§ **Task objective**: Provide only the number of lines below that contain the word "subsection".

§ **Supplied material**:

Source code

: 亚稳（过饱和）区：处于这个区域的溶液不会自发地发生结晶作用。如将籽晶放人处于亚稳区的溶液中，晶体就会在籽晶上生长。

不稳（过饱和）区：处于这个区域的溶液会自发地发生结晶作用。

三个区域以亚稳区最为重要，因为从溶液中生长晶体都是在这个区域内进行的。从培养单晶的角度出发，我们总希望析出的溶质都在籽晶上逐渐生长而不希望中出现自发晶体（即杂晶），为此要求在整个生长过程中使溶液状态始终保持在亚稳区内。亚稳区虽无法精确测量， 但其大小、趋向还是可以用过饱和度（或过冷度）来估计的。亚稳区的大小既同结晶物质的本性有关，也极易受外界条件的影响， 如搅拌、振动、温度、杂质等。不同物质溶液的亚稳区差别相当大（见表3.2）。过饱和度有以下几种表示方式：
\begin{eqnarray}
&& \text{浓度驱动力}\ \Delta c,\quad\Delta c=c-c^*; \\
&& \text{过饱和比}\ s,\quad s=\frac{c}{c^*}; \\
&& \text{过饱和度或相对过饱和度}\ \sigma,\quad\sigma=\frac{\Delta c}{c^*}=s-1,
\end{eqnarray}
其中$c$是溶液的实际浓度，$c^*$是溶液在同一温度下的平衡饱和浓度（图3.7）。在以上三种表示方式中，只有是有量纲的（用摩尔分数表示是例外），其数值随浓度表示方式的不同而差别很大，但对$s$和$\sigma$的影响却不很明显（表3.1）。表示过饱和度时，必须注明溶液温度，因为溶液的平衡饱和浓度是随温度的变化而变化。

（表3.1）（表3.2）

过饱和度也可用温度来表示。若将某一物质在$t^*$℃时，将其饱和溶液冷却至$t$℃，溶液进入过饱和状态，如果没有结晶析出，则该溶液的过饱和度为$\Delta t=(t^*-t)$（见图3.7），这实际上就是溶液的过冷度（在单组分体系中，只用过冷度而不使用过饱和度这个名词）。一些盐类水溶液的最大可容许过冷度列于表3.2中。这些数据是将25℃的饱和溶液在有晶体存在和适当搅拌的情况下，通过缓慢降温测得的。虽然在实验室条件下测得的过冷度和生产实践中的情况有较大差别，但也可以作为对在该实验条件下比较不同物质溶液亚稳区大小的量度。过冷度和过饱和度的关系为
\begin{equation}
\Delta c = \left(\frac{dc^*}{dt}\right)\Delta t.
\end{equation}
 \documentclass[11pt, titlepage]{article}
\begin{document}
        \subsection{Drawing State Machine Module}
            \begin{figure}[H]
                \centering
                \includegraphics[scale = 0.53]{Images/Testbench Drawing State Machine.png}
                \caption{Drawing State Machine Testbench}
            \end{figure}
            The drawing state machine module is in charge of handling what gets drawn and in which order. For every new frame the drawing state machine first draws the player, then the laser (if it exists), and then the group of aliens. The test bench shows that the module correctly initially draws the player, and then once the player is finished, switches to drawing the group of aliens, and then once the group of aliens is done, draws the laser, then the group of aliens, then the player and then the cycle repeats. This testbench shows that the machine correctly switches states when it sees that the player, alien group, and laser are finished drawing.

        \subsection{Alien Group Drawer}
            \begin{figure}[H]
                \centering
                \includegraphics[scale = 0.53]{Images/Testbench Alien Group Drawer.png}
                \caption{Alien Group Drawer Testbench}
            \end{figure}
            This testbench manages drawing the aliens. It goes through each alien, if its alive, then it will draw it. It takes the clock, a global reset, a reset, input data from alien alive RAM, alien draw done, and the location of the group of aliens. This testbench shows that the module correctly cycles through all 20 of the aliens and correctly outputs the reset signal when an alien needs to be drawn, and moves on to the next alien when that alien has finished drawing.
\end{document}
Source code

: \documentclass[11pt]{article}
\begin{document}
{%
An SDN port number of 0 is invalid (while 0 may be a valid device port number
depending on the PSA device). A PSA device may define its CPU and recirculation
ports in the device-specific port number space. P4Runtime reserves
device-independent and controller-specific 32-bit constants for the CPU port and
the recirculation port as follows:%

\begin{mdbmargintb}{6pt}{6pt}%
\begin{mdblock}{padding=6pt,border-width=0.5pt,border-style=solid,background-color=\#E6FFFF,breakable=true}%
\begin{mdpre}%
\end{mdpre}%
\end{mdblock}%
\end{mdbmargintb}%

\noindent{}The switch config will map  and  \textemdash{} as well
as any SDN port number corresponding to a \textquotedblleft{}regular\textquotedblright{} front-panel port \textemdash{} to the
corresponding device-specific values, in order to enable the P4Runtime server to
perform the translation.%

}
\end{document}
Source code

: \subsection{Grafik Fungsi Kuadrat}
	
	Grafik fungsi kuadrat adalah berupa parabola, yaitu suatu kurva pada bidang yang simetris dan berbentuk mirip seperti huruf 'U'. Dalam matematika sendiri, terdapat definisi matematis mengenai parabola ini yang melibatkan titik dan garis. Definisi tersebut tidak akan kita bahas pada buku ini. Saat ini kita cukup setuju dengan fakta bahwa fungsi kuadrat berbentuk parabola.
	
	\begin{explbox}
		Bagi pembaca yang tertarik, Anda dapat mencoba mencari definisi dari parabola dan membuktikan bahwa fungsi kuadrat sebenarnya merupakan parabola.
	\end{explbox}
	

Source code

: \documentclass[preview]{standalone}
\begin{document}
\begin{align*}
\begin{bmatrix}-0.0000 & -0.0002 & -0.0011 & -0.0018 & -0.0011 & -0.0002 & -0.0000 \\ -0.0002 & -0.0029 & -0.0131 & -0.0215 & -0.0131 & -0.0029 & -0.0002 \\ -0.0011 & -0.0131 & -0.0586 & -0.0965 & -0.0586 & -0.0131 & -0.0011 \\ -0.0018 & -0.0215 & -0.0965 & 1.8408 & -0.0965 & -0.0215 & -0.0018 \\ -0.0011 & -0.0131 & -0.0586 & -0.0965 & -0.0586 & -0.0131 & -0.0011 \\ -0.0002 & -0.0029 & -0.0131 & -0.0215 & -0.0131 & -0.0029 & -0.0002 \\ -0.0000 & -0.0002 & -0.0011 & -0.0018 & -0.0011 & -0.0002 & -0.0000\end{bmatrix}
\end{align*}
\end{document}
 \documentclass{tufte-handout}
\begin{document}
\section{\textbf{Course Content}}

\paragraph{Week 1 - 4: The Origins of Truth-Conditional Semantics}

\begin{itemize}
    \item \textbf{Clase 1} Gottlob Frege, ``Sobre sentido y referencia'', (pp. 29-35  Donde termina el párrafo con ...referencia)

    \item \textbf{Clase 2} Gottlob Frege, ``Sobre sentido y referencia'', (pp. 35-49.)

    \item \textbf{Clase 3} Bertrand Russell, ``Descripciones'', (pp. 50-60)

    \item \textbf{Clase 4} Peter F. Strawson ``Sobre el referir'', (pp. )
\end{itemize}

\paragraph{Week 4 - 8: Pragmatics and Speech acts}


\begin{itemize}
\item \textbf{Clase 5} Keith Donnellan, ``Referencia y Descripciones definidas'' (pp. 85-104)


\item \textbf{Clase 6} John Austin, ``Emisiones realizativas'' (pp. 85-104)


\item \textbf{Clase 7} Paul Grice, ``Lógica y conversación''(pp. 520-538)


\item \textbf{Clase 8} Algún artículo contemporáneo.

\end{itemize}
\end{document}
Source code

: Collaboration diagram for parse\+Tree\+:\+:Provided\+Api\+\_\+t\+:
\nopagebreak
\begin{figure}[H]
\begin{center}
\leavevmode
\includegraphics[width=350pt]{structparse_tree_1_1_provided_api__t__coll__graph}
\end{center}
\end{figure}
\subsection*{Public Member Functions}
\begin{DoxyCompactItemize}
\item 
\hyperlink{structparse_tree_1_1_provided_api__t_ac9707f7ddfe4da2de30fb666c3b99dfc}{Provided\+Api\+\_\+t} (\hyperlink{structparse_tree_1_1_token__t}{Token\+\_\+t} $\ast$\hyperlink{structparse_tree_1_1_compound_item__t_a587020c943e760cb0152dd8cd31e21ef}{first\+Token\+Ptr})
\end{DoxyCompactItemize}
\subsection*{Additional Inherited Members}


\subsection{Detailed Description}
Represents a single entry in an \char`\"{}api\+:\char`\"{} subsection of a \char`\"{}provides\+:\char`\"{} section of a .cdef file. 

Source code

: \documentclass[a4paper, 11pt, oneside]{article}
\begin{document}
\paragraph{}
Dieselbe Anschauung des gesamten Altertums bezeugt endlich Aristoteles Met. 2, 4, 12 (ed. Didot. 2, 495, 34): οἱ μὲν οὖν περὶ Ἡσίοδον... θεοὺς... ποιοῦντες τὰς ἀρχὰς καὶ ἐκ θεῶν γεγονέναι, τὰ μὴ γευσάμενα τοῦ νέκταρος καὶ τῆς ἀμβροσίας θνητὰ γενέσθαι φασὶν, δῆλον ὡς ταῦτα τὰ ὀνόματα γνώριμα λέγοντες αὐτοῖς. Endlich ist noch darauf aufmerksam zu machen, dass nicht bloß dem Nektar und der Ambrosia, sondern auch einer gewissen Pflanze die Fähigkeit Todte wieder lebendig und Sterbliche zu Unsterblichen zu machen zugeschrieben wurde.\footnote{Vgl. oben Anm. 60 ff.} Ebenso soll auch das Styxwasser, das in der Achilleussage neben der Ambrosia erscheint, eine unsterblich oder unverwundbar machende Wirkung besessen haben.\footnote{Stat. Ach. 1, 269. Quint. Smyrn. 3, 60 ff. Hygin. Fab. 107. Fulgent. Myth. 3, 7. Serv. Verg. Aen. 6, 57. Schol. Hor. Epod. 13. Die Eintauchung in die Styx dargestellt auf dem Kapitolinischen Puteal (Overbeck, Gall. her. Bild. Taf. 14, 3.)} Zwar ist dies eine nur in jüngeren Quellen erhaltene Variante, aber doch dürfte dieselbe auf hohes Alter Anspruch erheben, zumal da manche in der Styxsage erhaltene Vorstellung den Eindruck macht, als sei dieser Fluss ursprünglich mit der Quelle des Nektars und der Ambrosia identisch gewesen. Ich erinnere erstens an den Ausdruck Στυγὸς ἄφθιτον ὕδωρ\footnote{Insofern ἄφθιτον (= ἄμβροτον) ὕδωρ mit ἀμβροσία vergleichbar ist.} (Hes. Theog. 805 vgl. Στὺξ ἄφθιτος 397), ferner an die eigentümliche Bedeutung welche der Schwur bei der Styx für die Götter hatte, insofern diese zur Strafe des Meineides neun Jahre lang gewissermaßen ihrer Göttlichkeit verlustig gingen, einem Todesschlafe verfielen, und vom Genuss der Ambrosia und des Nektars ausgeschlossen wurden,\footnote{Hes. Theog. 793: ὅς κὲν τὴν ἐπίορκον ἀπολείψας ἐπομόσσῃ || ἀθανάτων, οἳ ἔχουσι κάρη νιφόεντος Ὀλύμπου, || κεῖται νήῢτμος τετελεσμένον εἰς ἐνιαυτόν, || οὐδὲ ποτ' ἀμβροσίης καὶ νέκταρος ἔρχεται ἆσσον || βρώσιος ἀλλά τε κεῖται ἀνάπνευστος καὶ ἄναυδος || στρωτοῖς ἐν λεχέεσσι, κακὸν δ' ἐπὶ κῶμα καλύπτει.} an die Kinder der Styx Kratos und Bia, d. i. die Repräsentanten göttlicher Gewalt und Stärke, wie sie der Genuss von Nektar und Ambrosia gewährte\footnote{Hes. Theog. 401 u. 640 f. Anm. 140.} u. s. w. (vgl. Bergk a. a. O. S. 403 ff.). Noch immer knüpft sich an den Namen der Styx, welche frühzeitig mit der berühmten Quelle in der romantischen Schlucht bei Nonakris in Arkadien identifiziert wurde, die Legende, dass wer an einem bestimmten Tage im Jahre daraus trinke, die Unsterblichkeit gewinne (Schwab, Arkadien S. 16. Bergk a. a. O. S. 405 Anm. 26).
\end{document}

§ **Answer area**: 7